Afirmou a senadora, em artigo assinado na imprensa, que Mangabeira exprime um retrocesso e uma contradição, falta ao respeito com a sociedade, o Congresso e o governo quando declara não serem para valer as leis de proteção ao meio ambiente, feitas apenas para enganar os estrangeiros.
Como Carlos Minc, mesmo em silêncio, joga no time de Marina Silva, humilhados que foram pela transferência de suas atribuições ao ministro do Futuro, caracteriza-se mais um racha no governo. Guido Mantega, ministro da Fazenda, e Henrique Meirelles, presidente do Banco Central, andam às turras. O mesmo acontece com Tarso Genro, ministro da Justiça, e Nelson Jobim, ministro da Defesa.
Reinhold Stephanes, ministro da Agricultura, bate de frente com Celso Amorim, ministro das Relações Exteriores. Edison Lobão, ministro de Minas e Energia, enfrenta Dilma Rousseff, chefe da Casa Civil, acolitada pelo presidente da Petrobrás. Entre outras seqüelas.
A gente se pergunta quando o presidente Lula dará ordem unida ao seu batalhão, se é que tudo não faz parte de sua estratégia, aquela do dividir para reinar. Pode ser se for, depois de conhecidos os resultados das eleições de outubro...
A grande surpresa
Em política, as coisas mudam, mas, no reverso da medalha, muitas vezes continuam até o fim como apareceram. Um dos maiores fenômenos das campanhas municipais, até agora, tem seu epicentro em Belo Horizonte. A candidata Jô Moraes, do PC do B, lidera desde o início as pesquisas para a prefeitura da capital mineira. Nada indica mudanças, pelo contrário, crescem seus percentuais de preferência populares.
Apesar de todo o apoio político e financeiro, o candidato Márcio Lacerda permanece amargando um terceiro lugar. Tem resultado em nada o apoio do governador Aécio e do prefeito Pimentel, mais a aliança do PSDB com o PT.

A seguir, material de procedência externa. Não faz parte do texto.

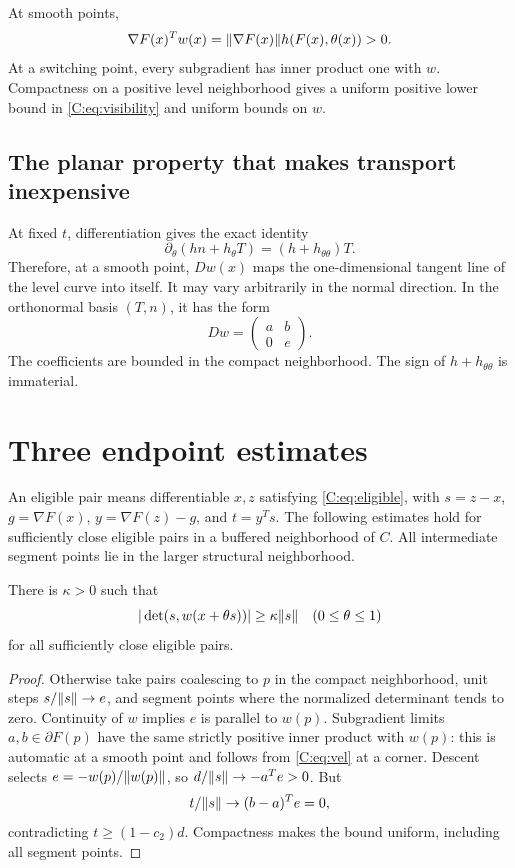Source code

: At smooth points,
\begin{equation}\label{C:eq:visibility}
 \nabla F(x)^Tw(x)=\norm{\nabla F(x)}h(F(x),\theta(x))>0.
\end{equation}
At a switching point, every subgradient has inner product one with $w$. Compactness on a positive level neighborhood gives a uniform positive lower bound in \eqref{C:eq:visibility} and uniform bounds on $w$.

\subsection{The planar property that makes transport inexpensive}
At fixed $t$, differentiation gives the exact identity
\begin{equation}\label{C:eq:angleidentity}
 \partial_\theta(hn+h_\theta T)=(h+h_{\theta\theta})T.
\end{equation}
Therefore, at a smooth point, $Dw(x)$ maps the one-dimensional tangent line of the level curve into itself. It may vary arbitrarily in the normal direction. In the orthonormal basis $(T,n)$, it has the form
\begin{equation}\label{C:eq:triangular}
 Dw=\begin{pmatrix} a&b\\0&e\end{pmatrix}.
\end{equation}
The coefficients are bounded in the compact neighborhood. The sign of $h+h_{\theta\theta}$ is immaterial.


\setcounter{section}{4}
\setcounter{theorem}{4}
\setcounter{equation}{12}
\section{Three endpoint estimates}
An eligible pair means differentiable $x,z$ satisfying \eqref{C:eq:eligible}, with $s=z-x$, $g=\nabla F(x)$, $y=\nabla F(z)-g$, and $t=y^Ts$. The following estimates hold for sufficiently close eligible pairs in a buffered neighborhood of $C$. All intermediate segment points lie in the larger structural neighborhood.

\begin{lemma}\label{C:lem:trans}
There is $\kappa>0$ such that
\[
 |\det(s,w(x+\theta s))|\ge\kappa\norm{s}
 \quad(0\le\theta\le1)
\]
for all sufficiently close eligible pairs.
\end{lemma}
\begin{proof}
Otherwise take pairs coalescing to $p$ in the compact neighborhood, unit steps $s/\norm{s}\to e$, and segment points where the normalized determinant tends to zero. Continuity of $w$ implies $e$ is parallel to $w(p)$. Subgradient limits $a,b\in\partial F(p)$ have the same strictly positive inner product with $w(p)$: this is automatic at a smooth point and follows from \eqref{C:eq:vel} at a corner. Descent selects $e=-w(p)/\norm{w(p)}$, so $d/\norm{s}\to-a^Te>0$. But
\[
 t/\norm{s}\to(b-a)^Te=0,
\]
contradicting $t\ge(1-c_2)d$. Compactness makes the bound uniform, including all segment points.
\end{proof}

A crônica tem registrado essas surpresas, desde que Jânio Quadros venceu a primeira disputa pela prefeitura de São Paulo, batendo todos os grandes partidos da época na campanha do "tostão contra o milhão". Pode acontecer a mesma coisa em Belo Horizonte, enganando-se quem supõe que o início da propaganda eleitoral gratuita mudará tudo. As telinhas e os microfones estarão abertos a todos.
Aém da Quarta Frota
A Quarta Frota da Marinha dos Estados Unidos não parece o maior problema que o Brasil enfrentará para afirmar soberania e interesses numa das maiores reservas de petróleo encontrado no planeta, ao largo de nosso litoral. É claro que Dona Condoleezza Rice já abriu o jogo, dizendo que essa nova expressão do poder naval americano servirá para garantir o abastecimento de petróleo para o seu país. Mesmo assim, surgem obstáculos maiores e mais sutis.

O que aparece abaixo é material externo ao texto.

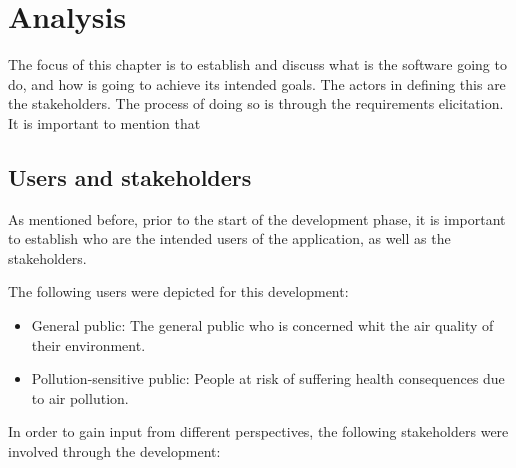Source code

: \chapter{Analysis}
The focus of this chapter is to establish and discuss what is the software going to do, and how is going to achieve its intended goals. The actors in defining this are the stakeholders. The process of doing so is through the requirements elicitation. It is important to mention that  

\section{Users and stakeholders}
As mentioned before, prior to the start of the development phase, it is important to establish who are the intended users of the application, as well as the stakeholders. 

The following users were depicted for this development:

\begin{itemize}
	\item General public: The general public who is concerned whit the air quality of their environment.
    \item Pollution-sensitive public: People at risk of suffering health consequences due to air pollution.
\end{itemize}

In order to gain input from different perspectives, the following stakeholders were involved through the development: 

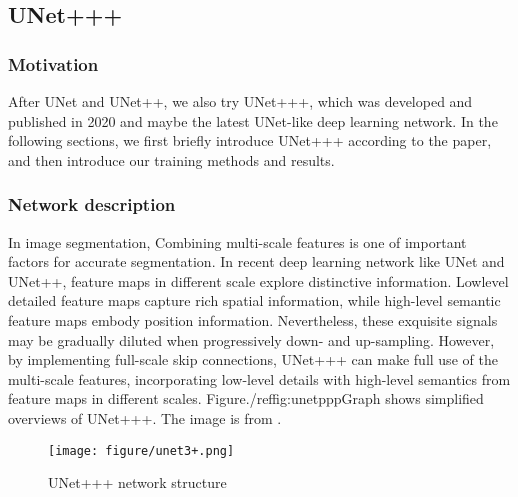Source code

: \subsection{UNet+++}
\subsubsection{Motivation}
After UNet and UNet++, we also try UNet+++\cite{unet_ppp},
which was developed and published in 2020 and maybe the latest UNet-like deep learning network.
In the following sections, we first briefly introduce UNet+++ according to the paper, and then introduce our training methods and results.

\subsubsection{Network description}
In image segmentation, Combining multi-scale features is one of important factors for accurate segmentation.
In recent deep learning network like UNet and UNet++, feature maps in different scale explore distinctive information. Lowlevel detailed feature maps capture rich spatial information, 
while high-level semantic feature maps embody position information. 
Nevertheless, these exquisite signals may be gradually diluted when progressively down- and up-sampling.
However, by implementing full-scale skip connections, UNet+++ can make full use of the multi-scale features, incorporating low-level details with high-level semantics from feature maps in different scales. 
Figure./ref{fig:unetpppGraph} shows simplified overviews of UNet+++. The image is from \cite{unet_ppp}.

\begin{figure}[!htpb]
\texttt{[image: figure/unet3+.png]}
\caption{UNet+++ network structure}
\label{fig:unetpppGraph}
\end{figure}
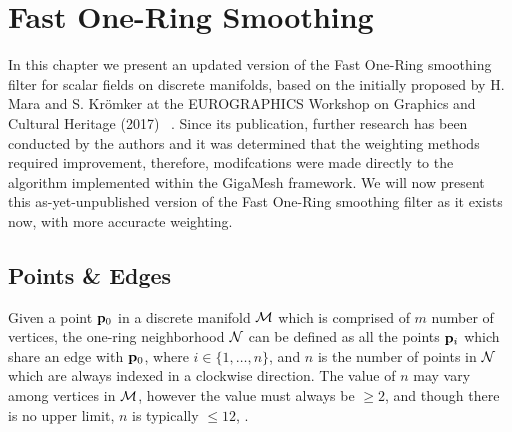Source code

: \chapter{Fast One-Ring Smoothing}
In this chapter we present an updated version of the Fast One-Ring smoothing filter for scalar fields on discrete manifolds, based on the initially proposed by H. Mara and S. Krömker at the EUROGRAPHICS Workshop on Graphics and Cultural Heritage (2017) ~\cite[s.~3.2]{Mara17}. Since its publication, further research has been conducted by the authors and it was determined that the weighting methods required improvement, therefore, modifcations were made directly to the algorithm implemented within the GigaMesh \todoCitation framework. We will now present this as-yet-unpublished version of the Fast One-Ring smoothing filter as it exists now, with more accuracte weighting.
%
\section{Points \& Edges}
Given a point $\mathbf{p}_0$ in a discrete manifold $\mathcal{M}$ which is comprised of $m$ number of vertices, the one-ring neighborhood $\mathcal{N}$ can be defined as all the points $\mathbf{p}_i$ which share an edge with $\mathbf{p}_0$, where $i \in \{1, \ldots, n\}$, and $n$ is the number of points in $\mathcal{N}$ which are always indexed in a clockwise direction. The value of $n$ may vary among vertices in $\mathcal{M}$, however the value must always be $\geq 2$, and though there is no upper limit, $n$ is typically $\leq 12$, .%
%
%
%
%
%
%
%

Quando a exploração começar, e vai demorar um pouco, quem estará dirigindo os trabalhos? Se for a Petrobrás, é bom prestar atenção no fato de que 51% de suas ações encontram-se na Bolsa de Nova York, em mãos de seus investidores, graças à manobra de lesa-pátria praticada no governo do sociólogo. Caso não concordem com uma ação estatizante de nossa parte, poderão simplesmente exigir o ressarcimento imediato dos valores aplicados. Seria um desastre para a Petrobrás.
A idéia da criação de uma nova empresa estatal, defendida pelo ministro das Minas e Energia, Edison Lobão, constitui uma tentativa de blindar a riqueza recém-descoberta. Por isso, encontra forte resistência, inclusive no governo. Enquanto o presidente Lula não decide, perdemos tempo.